Reproduced exactly, the lines from the start of the material through the line containing "(e.g., $\sin(y)$, $e^y$, $\ln(y')$)." should be the whole answer, with pictures excluded.
☆ ☆ ☆ ☆ ☆ ☆ ☆
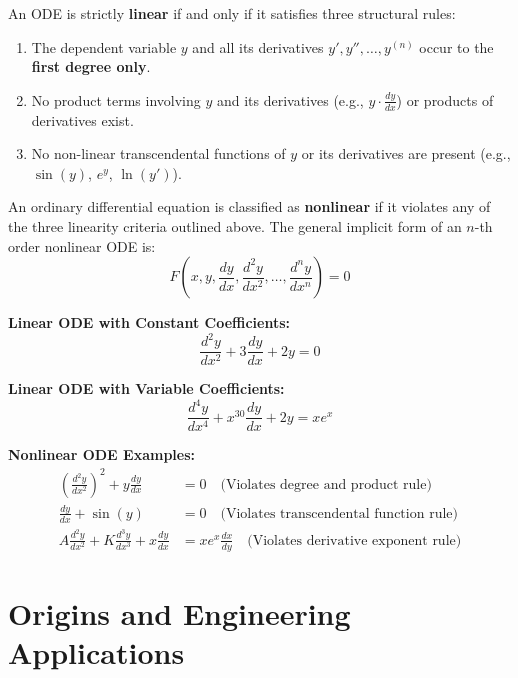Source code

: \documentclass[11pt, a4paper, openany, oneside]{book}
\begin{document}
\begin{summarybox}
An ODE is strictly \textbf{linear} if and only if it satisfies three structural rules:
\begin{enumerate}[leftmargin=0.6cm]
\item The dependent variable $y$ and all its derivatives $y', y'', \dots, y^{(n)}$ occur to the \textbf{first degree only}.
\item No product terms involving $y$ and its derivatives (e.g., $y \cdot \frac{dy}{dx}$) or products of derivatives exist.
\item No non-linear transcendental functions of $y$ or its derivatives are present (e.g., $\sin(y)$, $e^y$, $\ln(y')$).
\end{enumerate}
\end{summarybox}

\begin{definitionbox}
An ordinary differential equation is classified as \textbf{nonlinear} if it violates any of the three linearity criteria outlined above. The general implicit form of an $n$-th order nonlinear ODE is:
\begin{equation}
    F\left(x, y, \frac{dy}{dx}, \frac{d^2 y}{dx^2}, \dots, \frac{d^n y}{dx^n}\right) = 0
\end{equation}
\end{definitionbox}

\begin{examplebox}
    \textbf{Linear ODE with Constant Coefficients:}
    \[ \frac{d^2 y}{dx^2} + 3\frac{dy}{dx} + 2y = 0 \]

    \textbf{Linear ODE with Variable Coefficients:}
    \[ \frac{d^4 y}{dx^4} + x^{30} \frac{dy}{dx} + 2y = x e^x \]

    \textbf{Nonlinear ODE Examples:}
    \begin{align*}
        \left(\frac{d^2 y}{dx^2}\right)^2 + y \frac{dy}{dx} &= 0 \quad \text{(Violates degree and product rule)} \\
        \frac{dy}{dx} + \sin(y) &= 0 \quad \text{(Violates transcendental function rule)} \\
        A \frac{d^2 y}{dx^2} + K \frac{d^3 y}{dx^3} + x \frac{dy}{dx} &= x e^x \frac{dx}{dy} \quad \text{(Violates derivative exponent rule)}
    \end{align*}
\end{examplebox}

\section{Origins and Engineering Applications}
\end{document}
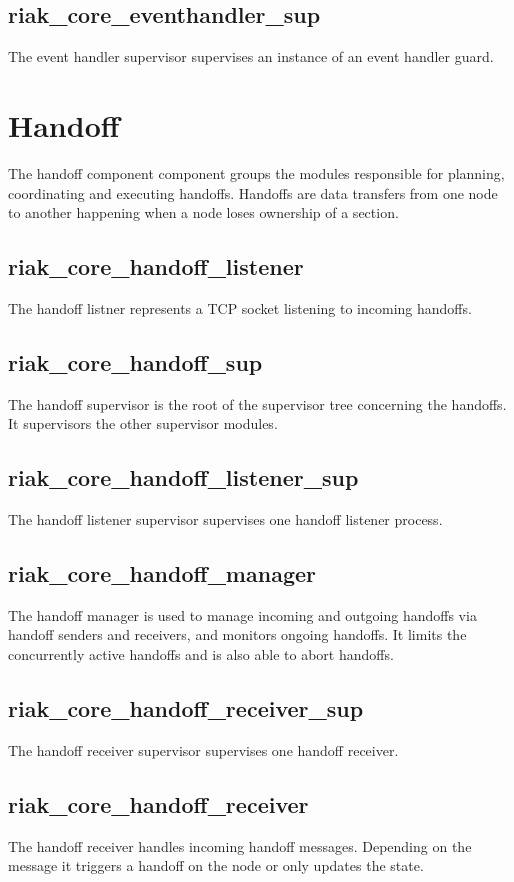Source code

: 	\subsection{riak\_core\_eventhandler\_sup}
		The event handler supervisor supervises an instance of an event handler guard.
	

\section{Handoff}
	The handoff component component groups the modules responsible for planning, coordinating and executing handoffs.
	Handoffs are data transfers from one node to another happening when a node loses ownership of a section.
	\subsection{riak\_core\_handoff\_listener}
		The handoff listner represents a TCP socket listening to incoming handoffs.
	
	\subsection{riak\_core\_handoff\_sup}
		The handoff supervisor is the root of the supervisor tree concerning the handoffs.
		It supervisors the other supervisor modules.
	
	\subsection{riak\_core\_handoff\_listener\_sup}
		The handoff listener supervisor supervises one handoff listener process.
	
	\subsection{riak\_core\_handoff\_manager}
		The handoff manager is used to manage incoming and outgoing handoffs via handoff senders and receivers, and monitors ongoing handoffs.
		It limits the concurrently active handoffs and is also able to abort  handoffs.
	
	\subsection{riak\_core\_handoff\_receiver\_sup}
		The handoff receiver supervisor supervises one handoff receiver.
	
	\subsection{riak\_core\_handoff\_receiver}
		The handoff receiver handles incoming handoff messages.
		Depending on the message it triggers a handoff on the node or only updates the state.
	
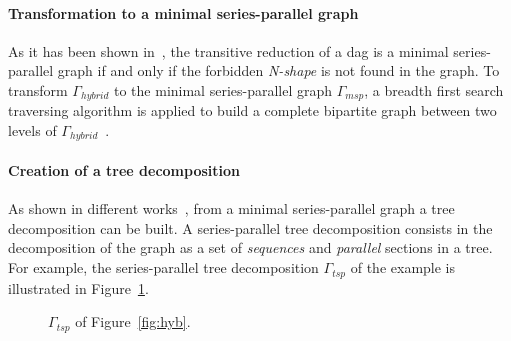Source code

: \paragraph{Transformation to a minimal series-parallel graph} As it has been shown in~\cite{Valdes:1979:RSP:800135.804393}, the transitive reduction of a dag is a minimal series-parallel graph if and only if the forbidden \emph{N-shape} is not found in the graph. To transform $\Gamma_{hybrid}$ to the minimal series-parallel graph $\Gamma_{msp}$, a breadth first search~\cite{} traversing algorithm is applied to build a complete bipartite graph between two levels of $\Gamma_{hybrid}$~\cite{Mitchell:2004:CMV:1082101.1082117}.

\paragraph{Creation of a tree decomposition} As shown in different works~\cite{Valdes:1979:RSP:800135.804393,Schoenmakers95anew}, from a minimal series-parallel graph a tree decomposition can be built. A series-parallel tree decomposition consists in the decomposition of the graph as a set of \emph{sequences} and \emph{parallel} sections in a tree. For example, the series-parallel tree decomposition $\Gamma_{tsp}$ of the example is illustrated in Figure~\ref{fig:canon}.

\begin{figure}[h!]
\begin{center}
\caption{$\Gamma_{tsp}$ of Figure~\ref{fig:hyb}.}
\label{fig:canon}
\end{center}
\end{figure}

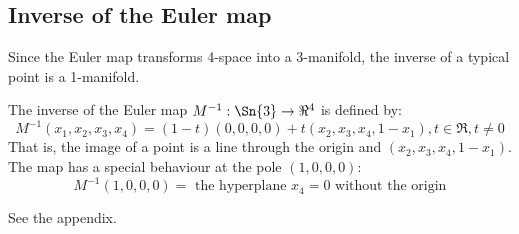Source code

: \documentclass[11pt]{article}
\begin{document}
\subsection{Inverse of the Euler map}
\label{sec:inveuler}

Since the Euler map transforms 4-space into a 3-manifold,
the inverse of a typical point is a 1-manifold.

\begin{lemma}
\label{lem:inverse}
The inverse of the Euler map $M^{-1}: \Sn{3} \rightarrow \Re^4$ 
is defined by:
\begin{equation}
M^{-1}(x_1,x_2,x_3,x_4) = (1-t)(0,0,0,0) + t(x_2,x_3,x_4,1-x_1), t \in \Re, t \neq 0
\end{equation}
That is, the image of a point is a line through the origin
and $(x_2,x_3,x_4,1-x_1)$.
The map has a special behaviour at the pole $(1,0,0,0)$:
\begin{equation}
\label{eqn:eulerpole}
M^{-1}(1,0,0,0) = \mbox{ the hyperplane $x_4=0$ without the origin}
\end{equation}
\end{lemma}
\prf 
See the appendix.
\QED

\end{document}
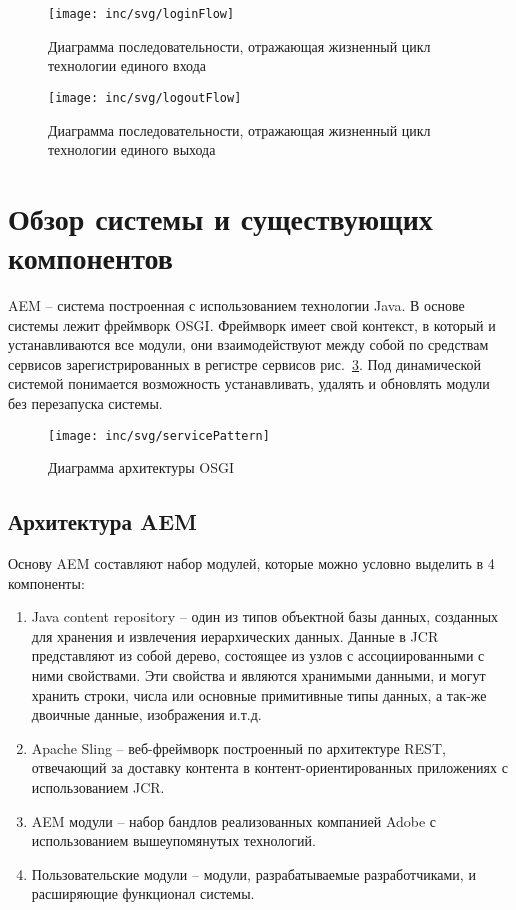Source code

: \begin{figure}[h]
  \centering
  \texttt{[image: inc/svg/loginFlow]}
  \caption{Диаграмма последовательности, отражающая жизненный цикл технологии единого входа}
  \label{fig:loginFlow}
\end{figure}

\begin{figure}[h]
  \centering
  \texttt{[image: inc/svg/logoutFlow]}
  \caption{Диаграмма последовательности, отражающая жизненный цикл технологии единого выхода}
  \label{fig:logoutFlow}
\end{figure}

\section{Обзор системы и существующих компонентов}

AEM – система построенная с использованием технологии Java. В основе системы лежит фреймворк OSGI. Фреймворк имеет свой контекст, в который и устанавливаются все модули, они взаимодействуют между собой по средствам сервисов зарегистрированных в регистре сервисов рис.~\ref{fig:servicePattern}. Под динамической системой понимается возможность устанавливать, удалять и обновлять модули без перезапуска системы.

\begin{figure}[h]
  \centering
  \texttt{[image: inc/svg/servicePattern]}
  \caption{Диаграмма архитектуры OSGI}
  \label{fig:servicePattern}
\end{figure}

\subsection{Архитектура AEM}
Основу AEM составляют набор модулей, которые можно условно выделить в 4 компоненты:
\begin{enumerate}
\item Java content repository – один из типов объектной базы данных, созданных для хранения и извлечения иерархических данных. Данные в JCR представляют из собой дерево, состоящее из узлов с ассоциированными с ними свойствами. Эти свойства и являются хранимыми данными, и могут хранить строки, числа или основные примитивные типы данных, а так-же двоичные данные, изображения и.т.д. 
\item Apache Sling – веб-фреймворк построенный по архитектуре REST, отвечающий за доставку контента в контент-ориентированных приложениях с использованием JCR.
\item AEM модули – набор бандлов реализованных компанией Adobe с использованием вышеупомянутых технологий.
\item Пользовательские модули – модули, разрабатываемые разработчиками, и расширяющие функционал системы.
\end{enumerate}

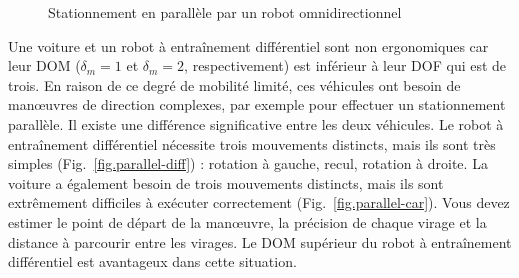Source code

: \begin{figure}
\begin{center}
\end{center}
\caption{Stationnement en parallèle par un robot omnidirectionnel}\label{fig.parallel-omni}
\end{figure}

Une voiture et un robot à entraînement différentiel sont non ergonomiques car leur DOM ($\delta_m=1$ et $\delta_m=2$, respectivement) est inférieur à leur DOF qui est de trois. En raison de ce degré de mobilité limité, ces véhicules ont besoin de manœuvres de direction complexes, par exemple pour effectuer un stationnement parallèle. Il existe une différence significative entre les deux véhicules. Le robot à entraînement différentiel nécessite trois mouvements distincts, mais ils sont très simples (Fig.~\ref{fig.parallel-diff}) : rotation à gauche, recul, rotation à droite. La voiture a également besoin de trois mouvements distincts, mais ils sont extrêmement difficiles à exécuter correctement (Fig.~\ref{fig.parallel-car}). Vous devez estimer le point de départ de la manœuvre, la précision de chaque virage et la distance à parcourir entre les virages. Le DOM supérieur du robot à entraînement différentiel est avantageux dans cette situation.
☆ ☆ ☆ ☆ ☆ ☆ ☆
### OUTPUT FOR THIS TASK:
Source code

: \documentclass[11pt, a4paper, openany, oneside]{book}
\begin{document}
\begin{summarybox}
An ODE is strictly \textbf{linear} if and only if it satisfies three structural rules:
\begin{enumerate}[leftmargin=0.6cm]
\item The dependent variable $y$ and all its derivatives $y', y'', \dots, y^{(n)}$ occur to the \textbf{first degree only}.
\item No product terms involving $y$ and its derivatives (e.g., $y \cdot \frac{dy}{dx}$) or products of derivatives exist.
\item No non-linear transcendental functions of $y$ or its derivatives are present (e.g., $\sin(y)$, $e^y$, $\ln(y')$).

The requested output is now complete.